The head of the Border Patrol union called Trump's National Guard deployment 'a colossal waste of resources'

  • Representatives from the Border Patrol union are complaining that President Donald Trump’s deployment of National Guard troops to the US-Mexico border has had “no benefit.”
  • The deployment has so far been a “colossal waste of resources,” Brandon Judd, president of the National Border Patrol Council, told The Los Angeles Times.
  • The troops have not been permitted to do tasks that they performed during previous deployments under the Obama and Bush administrations, Judd said.

The head of a union representing 15,000 Border Patrol agents said that President Donald Trump’s deployment of National Guard troops to the US-Mexico border has been “a colossal waste of resources” that has yielded “no benefit.”

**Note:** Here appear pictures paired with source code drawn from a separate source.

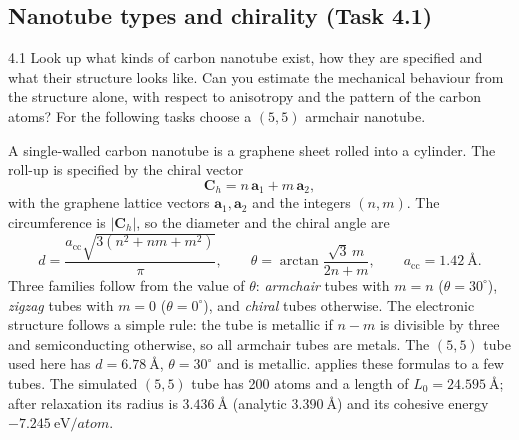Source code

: \documentclass[11pt,a4paper]{article}
\numberwithin{equation}{section}
\theoremstyle{remark}
\begin{document}
\subsection{Nanotube types and chirality (Task 4.1)}\label{sec:cnttypes}

\begin{task}{4.1}
  Look up what kinds of carbon nanotube exist, how they are specified and what their structure looks
  like. Can you estimate the mechanical behaviour from the structure alone, with respect to anisotropy
  and the pattern of the carbon atoms? For the following tasks choose a $(5,5)$ armchair nanotube.
\end{task}

A single-walled carbon nanotube is a graphene sheet rolled into a cylinder. The roll-up is specified
by the chiral vector
\begin{equation}\label{eq:chiral}
  \bm{C}_h = n\,\bm{a}_1 + m\,\bm{a}_2,
\end{equation}
with the graphene lattice vectors $\bm{a}_1, \bm{a}_2$ and the integers $(n,m)$. The circumference is
$|\bm{C}_h|$, so the diameter and the chiral angle are
\begin{equation}\label{eq:diameter}
  d = \frac{a_{\mathrm{cc}}\sqrt{3\left(n^2+nm+m^2\right)}}{\pi},
  \qquad
  \theta = \arctan\frac{\sqrt3\,m}{2n+m},
  \qquad a_{\mathrm{cc}} = \SI{1.42}{\angstrom}.
\end{equation}
Three families follow from the value of $\theta$: \emph{armchair} tubes with $m = n$
($\theta = 30^\circ$), \emph{zigzag} tubes with $m = 0$ ($\theta = 0^\circ$), and \emph{chiral} tubes
otherwise. The electronic structure follows a simple rule: the tube is metallic if $n-m$ is divisible
by three and semiconducting otherwise, so all armchair tubes are metals. The $(5,5)$ tube used here has
$d = \SI{6.78}{\angstrom}$, $\theta = 30^\circ$ and is metallic.  applies these
formulas to a few tubes. The simulated $(5,5)$ tube has 200 atoms and a length of
$L_0 = \SI{24.595}{\angstrom}$; after relaxation its radius is $\SI{3.436}{\angstrom}$ (analytic
$\SI{3.390}{\angstrom}$) and its cohesive energy $\SI{-7.245}{\electronvolt\per atom}$.
\end{document}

Brandon Judd, president of the National Border Patrol Council,told The Los Angeles Times that the troops have been doing far less than they did during previous deployments, which occurred under former presidents Barack Obama and George W. Bush.

“When I found out the National Guard was going to be on the border I was extremely excited,” Judd said, recalling how deployments in 2010 and 2014 helped ease the workload of Border Patrol agents. “That has not happened at all” this time, he added.

Though National Guard troops were never allowed to arrest or detain migrants, under previous deployments they were stationed in lookout and observation posts, and graded roads, and mended fences, Judd said.

This time, they’re “not allowed to be in the public eye,” Judd said.

For instance, in the Rio Grande Valley, the busiest area for drug smugglers and migrants, the troops are stationed far from the border and duplicate rather than reduce Border Patrol agents’ work, another union spokesman Chris Cabrera told The Times.

“We generally support the administration, but we’re not going to be cheerleading when things are not going well,” Judd said.

A spokeswoman for the Department of Homeland Security, Katie Waldman, told The Times that the deployment has not yet reached full capacity, but has “clearly and unquestionably been a success with thousands of additional apprehensions and millions of dollars of drugs kept out of our country.”

By operating support technology and equipment, troops have so far contributed to nearly 4,000 deportations, 1,116 “turn backs” where migrants abandoned their attempts at crossing the border, and the seizure of nearly 3,500 pounds of marijuana, a Border Patrol spokeswoman said.

The deployment is expected to cost up to $US252 million this year, according to the Pentagon. Trump has said he wants as many as 4,000 troops to be deployed ultimately.